START STUDY MATERIAL
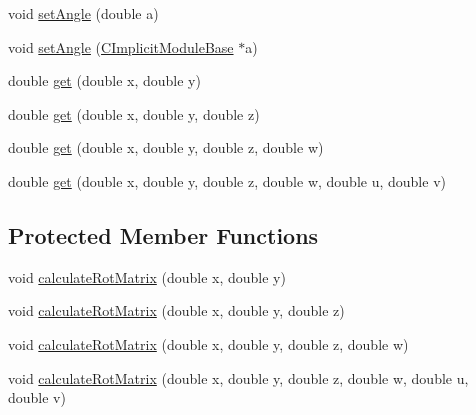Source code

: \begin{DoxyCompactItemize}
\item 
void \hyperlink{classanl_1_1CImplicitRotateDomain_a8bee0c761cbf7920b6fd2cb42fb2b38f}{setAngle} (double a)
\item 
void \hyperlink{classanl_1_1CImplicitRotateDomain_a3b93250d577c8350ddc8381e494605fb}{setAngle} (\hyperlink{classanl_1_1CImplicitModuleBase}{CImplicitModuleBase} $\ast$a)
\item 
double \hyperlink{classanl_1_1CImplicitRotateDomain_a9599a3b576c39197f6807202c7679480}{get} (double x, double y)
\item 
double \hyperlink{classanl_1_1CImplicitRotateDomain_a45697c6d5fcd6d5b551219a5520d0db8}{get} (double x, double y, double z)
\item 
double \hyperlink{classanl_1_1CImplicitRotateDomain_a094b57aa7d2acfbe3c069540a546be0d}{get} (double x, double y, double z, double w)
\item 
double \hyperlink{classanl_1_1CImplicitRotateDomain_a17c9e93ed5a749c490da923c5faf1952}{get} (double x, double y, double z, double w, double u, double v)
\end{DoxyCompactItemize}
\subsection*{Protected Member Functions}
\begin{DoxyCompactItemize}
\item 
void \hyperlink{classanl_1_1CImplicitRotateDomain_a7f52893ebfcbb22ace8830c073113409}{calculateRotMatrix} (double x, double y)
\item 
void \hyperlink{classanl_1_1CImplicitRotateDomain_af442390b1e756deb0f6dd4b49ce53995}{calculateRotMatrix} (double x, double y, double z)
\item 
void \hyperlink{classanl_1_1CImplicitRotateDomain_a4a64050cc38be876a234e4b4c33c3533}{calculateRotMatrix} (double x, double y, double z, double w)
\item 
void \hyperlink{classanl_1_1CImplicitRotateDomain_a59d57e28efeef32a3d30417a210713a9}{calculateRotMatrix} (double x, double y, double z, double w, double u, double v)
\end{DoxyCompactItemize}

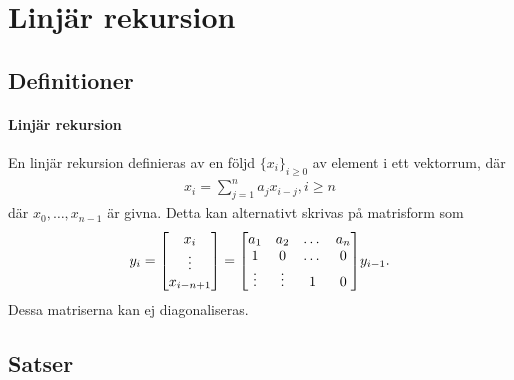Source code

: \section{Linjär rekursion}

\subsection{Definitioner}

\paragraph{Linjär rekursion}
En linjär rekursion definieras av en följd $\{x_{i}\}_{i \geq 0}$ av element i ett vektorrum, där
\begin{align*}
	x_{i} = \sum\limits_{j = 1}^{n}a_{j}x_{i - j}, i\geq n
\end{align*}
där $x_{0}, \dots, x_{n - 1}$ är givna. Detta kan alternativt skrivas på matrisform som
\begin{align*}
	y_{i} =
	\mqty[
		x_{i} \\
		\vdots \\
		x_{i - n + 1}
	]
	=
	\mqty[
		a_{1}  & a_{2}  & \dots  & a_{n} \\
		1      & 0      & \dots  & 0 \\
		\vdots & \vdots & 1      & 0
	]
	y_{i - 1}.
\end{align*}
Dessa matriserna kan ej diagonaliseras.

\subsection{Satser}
END STUDY MATERIAL
START STUDY MATERIAL
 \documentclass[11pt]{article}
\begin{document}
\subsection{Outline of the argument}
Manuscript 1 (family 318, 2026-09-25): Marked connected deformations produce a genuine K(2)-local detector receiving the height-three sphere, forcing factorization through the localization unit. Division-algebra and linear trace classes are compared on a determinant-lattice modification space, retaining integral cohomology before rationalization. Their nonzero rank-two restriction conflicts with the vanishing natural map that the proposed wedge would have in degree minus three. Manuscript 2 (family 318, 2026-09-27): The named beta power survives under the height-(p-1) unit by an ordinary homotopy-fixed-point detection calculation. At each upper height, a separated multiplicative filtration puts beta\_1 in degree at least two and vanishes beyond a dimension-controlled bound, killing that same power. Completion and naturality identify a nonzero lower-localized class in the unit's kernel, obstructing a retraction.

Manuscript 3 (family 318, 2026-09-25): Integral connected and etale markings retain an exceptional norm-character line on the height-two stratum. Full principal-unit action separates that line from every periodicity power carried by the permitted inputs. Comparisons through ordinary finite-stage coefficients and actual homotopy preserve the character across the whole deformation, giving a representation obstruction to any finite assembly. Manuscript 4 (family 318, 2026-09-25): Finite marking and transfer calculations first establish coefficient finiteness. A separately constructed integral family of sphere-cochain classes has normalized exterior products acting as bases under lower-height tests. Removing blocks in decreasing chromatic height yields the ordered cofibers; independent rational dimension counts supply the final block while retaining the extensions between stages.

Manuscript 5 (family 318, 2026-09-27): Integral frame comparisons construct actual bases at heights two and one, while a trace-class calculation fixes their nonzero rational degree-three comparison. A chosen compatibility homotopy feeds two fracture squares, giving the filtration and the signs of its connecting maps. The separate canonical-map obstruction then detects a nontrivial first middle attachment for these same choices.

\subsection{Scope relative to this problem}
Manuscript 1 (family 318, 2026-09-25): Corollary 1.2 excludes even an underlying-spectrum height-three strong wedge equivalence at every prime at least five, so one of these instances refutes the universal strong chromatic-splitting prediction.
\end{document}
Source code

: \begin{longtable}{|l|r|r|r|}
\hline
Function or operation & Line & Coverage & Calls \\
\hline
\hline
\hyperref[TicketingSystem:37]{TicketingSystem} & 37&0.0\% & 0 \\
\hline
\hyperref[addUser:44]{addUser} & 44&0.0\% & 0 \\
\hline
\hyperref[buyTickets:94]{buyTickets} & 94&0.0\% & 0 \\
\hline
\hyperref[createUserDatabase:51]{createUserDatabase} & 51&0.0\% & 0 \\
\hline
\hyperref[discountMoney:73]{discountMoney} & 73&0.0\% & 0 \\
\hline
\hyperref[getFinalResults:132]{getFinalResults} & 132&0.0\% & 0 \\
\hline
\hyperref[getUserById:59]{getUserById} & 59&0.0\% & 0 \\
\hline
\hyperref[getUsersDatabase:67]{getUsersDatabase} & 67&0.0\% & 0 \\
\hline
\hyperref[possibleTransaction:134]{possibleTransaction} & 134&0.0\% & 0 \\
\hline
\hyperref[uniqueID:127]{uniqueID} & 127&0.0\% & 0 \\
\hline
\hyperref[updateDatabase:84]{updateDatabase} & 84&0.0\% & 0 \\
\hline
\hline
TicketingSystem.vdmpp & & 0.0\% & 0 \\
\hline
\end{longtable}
END STUDY MATERIAL
START STUDY MATERIAL
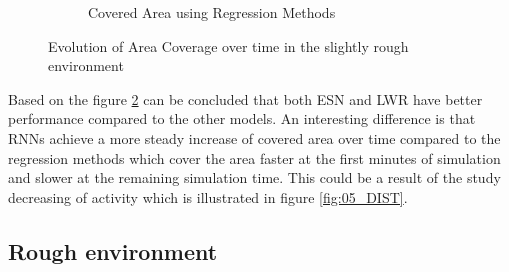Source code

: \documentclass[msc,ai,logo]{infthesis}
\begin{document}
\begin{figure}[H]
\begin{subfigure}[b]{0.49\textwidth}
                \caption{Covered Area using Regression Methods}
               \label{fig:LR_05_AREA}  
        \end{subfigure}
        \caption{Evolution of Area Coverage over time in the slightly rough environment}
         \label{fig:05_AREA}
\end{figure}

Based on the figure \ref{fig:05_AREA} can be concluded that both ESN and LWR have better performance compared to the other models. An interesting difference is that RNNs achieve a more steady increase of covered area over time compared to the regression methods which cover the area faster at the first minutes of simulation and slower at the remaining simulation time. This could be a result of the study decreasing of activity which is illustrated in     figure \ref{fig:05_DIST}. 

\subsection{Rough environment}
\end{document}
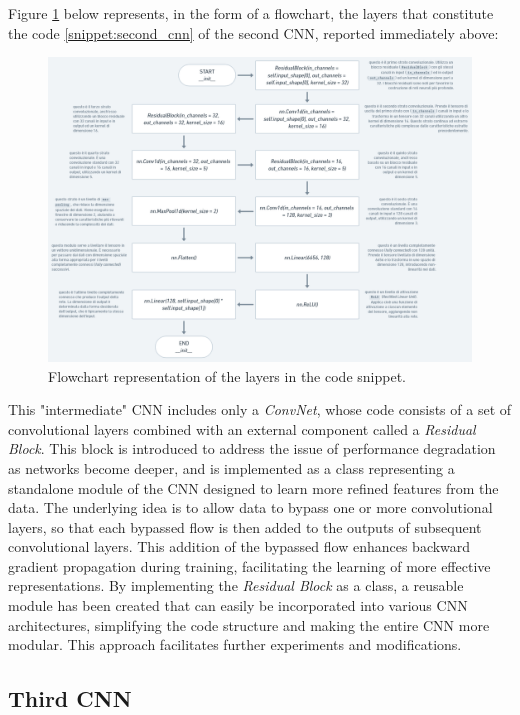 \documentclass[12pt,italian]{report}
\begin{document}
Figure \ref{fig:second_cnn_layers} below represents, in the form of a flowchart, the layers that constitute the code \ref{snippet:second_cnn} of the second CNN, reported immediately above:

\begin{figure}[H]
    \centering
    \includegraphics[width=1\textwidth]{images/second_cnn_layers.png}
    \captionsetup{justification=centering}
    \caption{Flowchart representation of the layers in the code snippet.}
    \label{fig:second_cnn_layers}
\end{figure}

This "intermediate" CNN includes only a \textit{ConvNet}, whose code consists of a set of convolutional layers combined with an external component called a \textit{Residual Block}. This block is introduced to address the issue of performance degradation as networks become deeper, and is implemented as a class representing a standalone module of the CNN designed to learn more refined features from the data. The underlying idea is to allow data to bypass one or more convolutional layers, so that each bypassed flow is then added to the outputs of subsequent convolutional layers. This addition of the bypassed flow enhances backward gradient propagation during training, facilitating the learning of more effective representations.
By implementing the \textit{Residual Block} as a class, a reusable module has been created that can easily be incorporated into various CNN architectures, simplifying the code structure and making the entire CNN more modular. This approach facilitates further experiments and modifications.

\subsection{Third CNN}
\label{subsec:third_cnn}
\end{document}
END STUDY MATERIAL
Lines of the material that hold the word "subsection" should be counted, and the number alone given.

• _TASK SOLUTION_:
7